** Opening SOURCE INFORMATION block **

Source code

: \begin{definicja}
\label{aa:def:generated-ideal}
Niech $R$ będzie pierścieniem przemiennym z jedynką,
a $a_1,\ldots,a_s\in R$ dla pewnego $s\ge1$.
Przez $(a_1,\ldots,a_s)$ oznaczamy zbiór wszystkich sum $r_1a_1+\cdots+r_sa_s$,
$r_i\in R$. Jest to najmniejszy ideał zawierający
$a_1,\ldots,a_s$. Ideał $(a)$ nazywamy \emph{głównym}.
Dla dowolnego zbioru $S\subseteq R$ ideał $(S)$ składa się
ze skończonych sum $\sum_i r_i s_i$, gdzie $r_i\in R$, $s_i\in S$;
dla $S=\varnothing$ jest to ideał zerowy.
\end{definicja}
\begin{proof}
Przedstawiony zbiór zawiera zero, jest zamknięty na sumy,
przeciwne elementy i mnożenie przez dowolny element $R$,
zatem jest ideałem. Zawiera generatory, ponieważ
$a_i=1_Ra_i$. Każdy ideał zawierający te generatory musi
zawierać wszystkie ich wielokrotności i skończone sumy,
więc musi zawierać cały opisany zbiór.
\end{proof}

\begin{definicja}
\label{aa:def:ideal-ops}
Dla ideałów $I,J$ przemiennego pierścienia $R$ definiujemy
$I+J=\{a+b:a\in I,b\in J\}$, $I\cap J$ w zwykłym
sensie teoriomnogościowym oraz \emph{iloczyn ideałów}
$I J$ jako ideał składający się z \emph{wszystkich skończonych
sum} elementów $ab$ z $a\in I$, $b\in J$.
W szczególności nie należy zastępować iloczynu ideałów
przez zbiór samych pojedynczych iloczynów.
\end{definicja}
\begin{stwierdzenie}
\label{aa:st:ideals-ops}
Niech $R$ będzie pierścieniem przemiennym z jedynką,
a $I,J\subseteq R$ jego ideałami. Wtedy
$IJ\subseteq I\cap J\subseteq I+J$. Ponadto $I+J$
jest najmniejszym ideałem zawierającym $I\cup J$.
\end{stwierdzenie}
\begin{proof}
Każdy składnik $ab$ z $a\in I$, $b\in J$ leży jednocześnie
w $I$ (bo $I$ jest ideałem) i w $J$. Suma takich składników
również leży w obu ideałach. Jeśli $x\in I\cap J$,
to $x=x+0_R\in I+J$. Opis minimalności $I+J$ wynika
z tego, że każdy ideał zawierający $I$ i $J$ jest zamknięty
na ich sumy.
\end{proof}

** Closing SOURCE INFORMATION block **

§ EXERCISE DETAILS:
Each of the records above is to be copied exactly.

§ RESPONSE TO THE EXERCISE:
Source code

: \begin{definicja}
\label{aa:def:generated-ideal}
Niech $R$ będzie pierścieniem przemiennym z jedynką,
a $a_1,\ldots,a_s\in R$ dla pewnego $s\ge1$.
Przez $(a_1,\ldots,a_s)$ oznaczamy zbiór wszystkich sum $r_1a_1+\cdots+r_sa_s$,
$r_i\in R$. Jest to najmniejszy ideał zawierający
$a_1,\ldots,a_s$. Ideał $(a)$ nazywamy \emph{głównym}.
Dla dowolnego zbioru $S\subseteq R$ ideał $(S)$ składa się
ze skończonych sum $\sum_i r_i s_i$, gdzie $r_i\in R$, $s_i\in S$;
dla $S=\varnothing$ jest to ideał zerowy.
\end{definicja}
\begin{proof}
Przedstawiony zbiór zawiera zero, jest zamknięty na sumy,
przeciwne elementy i mnożenie przez dowolny element $R$,
zatem jest ideałem. Zawiera generatory, ponieważ
$a_i=1_Ra_i$. Każdy ideał zawierający te generatory musi
zawierać wszystkie ich wielokrotności i skończone sumy,
więc musi zawierać cały opisany zbiór.
\end{proof}

\begin{definicja}
\label{aa:def:ideal-ops}
Dla ideałów $I,J$ przemiennego pierścienia $R$ definiujemy
$I+J=\{a+b:a\in I,b\in J\}$, $I\cap J$ w zwykłym
sensie teoriomnogościowym oraz \emph{iloczyn ideałów}
$I J$ jako ideał składający się z \emph{wszystkich skończonych
sum} elementów $ab$ z $a\in I$, $b\in J$.
W szczególności nie należy zastępować iloczynu ideałów
przez zbiór samych pojedynczych iloczynów.
\end{definicja}
\begin{stwierdzenie}
\label{aa:st:ideals-ops}
Niech $R$ będzie pierścieniem przemiennym z jedynką,
a $I,J\subseteq R$ jego ideałami. Wtedy
$IJ\subseteq I\cap J\subseteq I+J$. Ponadto $I+J$
jest najmniejszym ideałem zawierającym $I\cup J$.
\end{stwierdzenie}
\begin{proof}
Każdy składnik $ab$ z $a\in I$, $b\in J$ leży jednocześnie
w $I$ (bo $I$ jest ideałem) i w $J$. Suma takich składników
również leży w obu ideałach. Jeśli $x\in I\cap J$,
to $x=x+0_R\in I+J$. Opis minimalności $I+J$ wynika
z tego, że każdy ideał zawierający $I$ i $J$ jest zamknięty
na ich sumy.
\end{proof}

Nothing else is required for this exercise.